La crainte des opposants à l’approche des trois banquets du Canon français en Anjou
Le 10 septembre, près de 80 personnes se sont réunies à Chemillé-en-Anjou pour une réunion d’information concernant les trois banquets du Canon français, prévus début octobre au Théâtre Foirail. Le maire, Hervé Martin, a tenté de prendre la parole avant le début de la réunion, mais a été interrompu par les participants. Il a exprimé sa déception, affirmant : « On partage le même combat mais on ne le fait pas de la même manière. C’est vraiment dommage pour le vivre-ensemble. »

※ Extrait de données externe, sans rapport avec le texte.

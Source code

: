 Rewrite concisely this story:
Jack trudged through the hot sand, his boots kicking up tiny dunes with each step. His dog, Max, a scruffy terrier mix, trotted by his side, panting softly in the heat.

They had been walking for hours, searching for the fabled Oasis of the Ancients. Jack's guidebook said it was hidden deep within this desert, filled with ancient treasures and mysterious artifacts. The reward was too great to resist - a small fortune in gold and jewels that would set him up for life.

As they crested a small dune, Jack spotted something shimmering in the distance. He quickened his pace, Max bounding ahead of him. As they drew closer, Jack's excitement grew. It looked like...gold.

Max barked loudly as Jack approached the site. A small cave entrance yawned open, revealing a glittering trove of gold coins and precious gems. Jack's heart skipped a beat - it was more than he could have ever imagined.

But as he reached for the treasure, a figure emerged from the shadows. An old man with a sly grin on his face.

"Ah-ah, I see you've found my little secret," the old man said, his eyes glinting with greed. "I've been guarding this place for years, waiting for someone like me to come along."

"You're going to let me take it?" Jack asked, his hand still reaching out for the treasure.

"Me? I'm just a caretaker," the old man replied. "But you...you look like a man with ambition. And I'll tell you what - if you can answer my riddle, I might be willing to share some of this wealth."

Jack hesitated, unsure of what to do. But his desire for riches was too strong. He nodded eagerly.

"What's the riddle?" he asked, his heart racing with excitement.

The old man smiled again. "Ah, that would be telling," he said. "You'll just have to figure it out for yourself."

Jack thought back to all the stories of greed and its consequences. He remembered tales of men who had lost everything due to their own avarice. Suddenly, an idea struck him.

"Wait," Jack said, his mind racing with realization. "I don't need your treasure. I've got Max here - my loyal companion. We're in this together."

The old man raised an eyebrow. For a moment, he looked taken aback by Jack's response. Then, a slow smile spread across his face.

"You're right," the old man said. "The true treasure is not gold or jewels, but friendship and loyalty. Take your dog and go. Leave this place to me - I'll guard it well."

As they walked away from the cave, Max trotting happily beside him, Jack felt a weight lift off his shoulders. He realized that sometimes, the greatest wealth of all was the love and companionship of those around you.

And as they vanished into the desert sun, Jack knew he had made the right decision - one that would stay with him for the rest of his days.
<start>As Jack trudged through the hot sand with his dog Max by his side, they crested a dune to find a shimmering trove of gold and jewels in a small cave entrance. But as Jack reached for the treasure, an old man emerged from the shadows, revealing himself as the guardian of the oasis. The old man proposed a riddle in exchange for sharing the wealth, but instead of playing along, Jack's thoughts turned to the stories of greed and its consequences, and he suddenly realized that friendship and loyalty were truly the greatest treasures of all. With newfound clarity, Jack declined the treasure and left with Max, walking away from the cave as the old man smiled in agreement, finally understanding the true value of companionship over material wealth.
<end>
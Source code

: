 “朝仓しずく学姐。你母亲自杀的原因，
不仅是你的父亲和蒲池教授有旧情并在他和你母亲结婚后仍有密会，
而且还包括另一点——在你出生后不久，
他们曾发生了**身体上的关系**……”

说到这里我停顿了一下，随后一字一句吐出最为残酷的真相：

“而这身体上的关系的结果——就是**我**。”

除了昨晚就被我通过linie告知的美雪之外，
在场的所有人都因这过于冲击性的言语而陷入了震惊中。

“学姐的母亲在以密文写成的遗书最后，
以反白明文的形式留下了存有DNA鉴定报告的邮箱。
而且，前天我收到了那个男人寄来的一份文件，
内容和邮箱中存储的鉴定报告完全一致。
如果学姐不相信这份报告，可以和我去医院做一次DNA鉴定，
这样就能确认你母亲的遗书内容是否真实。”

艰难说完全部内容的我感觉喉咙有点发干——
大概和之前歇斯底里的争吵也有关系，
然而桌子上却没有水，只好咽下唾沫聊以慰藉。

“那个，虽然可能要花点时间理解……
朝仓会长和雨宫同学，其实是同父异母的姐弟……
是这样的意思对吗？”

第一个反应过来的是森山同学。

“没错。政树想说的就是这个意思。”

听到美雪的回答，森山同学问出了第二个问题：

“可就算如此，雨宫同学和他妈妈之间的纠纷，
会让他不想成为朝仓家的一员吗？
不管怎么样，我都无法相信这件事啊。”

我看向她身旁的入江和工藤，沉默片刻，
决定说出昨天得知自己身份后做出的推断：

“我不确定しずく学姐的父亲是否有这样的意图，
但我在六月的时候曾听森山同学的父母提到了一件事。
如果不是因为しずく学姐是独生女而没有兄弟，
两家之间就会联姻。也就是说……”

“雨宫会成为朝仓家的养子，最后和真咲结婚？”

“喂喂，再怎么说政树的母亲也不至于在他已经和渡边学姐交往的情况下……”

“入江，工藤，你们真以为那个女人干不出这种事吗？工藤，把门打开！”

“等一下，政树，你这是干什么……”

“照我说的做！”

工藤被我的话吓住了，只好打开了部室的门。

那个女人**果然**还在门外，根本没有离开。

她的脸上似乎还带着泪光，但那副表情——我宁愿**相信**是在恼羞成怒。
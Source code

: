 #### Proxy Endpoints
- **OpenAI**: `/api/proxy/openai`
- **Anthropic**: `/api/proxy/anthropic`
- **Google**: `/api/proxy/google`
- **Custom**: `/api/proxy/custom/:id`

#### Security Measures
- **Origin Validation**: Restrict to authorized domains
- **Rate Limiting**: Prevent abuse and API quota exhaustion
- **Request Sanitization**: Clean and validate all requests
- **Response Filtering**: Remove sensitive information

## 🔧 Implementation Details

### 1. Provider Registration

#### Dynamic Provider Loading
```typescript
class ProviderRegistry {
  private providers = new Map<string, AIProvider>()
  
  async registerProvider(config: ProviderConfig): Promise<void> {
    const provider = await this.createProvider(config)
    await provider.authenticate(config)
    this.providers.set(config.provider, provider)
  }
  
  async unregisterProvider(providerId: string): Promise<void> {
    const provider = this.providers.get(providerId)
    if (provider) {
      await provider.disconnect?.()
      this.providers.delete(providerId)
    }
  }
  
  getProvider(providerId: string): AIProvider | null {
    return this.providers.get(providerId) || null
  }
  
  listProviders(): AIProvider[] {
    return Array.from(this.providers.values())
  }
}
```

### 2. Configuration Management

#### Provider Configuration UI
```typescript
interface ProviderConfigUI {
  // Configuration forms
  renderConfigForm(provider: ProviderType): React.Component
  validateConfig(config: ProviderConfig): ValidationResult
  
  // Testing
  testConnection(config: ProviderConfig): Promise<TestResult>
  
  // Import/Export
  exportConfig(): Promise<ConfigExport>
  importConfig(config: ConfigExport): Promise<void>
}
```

La réunion, organisée par le collectif Anti Canon Anjou 49 (Aca49), a duré deux heures et a révélé une inquiétude croissante parmi les participants. Une retraitée, membre du collectif Valeurs humanistes, a expliqué que l’initiative avait été prise en réaction à la venue du Canon français en Anjou. Ce collectif, qui regroupe une trentaine de citoyens engagés dans des associations locales, a pour but d’alerter et de sensibiliser sur la montée de l’extrême droite en Maine-et-Loire.
Les membres du collectif évoquent également le précédent meeting d’Éric Zemmour à Chemillé, qui avait suscité une forte tension, ainsi que le retour du Canon français, qui avait déjà organisé un banquet l’année précédente sans provoquer d’émoi notable.
Les intervenants se sont succédé pendant une heure et demie, utilisant des supports visuels pour renforcer leurs arguments. La réunion a mis en lumière des préoccupations tant concrètes qu’idéologiques parmi les participants concernant l’impact de ces événements sur la cohésion sociale et le climat politique local.